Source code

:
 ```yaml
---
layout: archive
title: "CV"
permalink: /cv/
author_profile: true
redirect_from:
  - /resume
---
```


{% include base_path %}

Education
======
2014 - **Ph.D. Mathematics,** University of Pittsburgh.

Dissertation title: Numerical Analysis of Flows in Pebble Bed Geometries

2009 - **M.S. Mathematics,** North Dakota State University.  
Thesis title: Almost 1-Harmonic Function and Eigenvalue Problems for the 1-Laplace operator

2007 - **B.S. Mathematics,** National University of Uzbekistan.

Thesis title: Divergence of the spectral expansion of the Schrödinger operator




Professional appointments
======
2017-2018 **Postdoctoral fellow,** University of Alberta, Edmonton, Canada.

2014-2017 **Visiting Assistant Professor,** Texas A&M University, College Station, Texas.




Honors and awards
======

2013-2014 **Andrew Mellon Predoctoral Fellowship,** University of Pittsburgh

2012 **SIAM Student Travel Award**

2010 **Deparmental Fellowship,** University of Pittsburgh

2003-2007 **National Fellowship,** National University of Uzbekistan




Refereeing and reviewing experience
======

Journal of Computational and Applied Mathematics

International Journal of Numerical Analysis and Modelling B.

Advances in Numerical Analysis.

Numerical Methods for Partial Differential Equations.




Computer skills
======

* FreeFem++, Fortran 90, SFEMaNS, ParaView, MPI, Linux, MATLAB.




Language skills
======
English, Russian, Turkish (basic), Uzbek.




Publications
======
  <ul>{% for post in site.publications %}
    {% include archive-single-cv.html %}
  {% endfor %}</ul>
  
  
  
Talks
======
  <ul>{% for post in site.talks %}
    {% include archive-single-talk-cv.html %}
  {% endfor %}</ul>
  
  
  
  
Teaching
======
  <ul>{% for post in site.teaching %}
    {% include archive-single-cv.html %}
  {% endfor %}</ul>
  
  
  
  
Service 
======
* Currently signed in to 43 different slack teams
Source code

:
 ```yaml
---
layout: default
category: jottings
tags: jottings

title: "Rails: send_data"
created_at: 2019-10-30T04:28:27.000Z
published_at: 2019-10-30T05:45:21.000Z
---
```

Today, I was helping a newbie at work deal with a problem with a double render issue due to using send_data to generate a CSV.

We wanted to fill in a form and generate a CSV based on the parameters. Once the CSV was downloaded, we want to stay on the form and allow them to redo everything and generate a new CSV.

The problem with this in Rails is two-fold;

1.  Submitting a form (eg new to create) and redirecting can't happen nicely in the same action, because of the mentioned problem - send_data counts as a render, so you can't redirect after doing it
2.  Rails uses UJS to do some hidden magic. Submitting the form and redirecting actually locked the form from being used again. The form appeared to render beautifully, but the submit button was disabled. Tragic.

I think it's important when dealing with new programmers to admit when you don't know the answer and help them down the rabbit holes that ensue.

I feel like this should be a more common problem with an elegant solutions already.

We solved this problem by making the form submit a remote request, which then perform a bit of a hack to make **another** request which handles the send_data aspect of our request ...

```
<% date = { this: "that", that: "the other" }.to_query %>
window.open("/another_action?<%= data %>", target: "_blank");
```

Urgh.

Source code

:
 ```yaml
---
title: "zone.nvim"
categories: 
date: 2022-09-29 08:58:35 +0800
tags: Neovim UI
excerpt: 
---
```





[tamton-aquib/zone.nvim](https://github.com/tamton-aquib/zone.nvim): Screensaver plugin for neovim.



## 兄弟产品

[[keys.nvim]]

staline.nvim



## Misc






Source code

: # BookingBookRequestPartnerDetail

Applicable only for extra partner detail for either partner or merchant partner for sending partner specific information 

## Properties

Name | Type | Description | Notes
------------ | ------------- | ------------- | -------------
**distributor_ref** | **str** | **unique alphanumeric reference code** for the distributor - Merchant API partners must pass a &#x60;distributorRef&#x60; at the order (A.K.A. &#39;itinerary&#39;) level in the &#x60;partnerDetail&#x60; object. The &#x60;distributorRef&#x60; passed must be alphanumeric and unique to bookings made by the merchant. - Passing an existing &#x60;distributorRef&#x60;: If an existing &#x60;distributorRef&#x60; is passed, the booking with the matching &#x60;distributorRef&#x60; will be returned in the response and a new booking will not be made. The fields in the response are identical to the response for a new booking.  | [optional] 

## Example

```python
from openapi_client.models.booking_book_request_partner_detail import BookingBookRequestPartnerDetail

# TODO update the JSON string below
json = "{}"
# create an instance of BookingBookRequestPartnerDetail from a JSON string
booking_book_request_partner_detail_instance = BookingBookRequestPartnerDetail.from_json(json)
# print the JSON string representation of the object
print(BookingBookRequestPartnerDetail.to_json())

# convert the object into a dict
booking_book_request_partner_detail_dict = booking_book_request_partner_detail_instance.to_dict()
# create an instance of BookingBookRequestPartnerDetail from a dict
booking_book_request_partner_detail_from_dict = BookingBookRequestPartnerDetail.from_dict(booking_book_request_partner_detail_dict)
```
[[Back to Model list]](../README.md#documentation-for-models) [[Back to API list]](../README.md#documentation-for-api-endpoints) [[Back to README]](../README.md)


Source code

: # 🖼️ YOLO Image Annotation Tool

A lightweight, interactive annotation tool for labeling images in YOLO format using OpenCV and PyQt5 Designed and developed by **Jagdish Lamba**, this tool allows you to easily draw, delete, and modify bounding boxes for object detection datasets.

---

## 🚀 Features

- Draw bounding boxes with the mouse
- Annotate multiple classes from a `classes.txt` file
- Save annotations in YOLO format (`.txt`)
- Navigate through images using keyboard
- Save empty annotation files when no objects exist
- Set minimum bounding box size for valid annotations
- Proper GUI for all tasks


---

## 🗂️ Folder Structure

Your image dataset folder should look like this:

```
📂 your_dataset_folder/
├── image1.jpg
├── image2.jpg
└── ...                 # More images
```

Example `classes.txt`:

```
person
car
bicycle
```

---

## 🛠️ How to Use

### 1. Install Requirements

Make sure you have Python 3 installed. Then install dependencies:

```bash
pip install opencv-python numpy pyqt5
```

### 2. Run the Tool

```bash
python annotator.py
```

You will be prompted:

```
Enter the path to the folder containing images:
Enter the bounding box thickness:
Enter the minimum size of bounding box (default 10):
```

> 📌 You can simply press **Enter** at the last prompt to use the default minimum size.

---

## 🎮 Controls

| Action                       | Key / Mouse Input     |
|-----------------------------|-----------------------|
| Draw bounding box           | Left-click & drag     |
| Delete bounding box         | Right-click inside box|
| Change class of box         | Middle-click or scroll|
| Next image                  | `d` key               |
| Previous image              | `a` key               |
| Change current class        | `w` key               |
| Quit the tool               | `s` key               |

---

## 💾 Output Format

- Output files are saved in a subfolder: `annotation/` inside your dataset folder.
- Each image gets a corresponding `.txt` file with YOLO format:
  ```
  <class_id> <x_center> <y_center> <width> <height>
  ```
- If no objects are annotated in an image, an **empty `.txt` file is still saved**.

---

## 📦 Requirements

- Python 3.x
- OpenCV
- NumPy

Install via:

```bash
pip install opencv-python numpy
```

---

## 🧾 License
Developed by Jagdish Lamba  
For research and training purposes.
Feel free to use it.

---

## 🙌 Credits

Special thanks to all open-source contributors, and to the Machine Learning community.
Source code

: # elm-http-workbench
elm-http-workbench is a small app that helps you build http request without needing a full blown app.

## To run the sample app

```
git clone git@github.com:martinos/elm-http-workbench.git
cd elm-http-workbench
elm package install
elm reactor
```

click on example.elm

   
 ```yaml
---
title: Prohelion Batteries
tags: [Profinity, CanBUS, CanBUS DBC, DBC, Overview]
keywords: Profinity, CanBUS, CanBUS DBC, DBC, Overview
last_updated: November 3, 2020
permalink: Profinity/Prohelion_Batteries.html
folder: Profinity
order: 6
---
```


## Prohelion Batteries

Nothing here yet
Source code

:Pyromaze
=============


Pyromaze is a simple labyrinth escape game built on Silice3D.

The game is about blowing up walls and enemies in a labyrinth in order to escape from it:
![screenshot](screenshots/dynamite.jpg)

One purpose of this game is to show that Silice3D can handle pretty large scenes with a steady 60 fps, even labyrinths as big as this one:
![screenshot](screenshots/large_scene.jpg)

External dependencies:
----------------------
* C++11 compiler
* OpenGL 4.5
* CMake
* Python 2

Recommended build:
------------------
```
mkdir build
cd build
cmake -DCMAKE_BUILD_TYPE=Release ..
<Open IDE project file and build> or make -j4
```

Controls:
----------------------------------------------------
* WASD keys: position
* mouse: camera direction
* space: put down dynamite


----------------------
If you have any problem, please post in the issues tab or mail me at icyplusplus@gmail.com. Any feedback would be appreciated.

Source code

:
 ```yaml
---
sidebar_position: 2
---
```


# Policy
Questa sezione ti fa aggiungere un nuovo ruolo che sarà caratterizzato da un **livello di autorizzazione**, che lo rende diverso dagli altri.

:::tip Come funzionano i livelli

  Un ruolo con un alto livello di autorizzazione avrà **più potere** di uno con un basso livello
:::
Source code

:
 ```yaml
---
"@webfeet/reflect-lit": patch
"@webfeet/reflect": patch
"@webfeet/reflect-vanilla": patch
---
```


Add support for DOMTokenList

What is being asked: Copy only the lines in the listing that contain "include".

Answer for the task:
{% include base_path %}
    {% include archive-single-cv.html %}
    {% include archive-single-talk-cv.html %}
    {% include archive-single-cv.html %}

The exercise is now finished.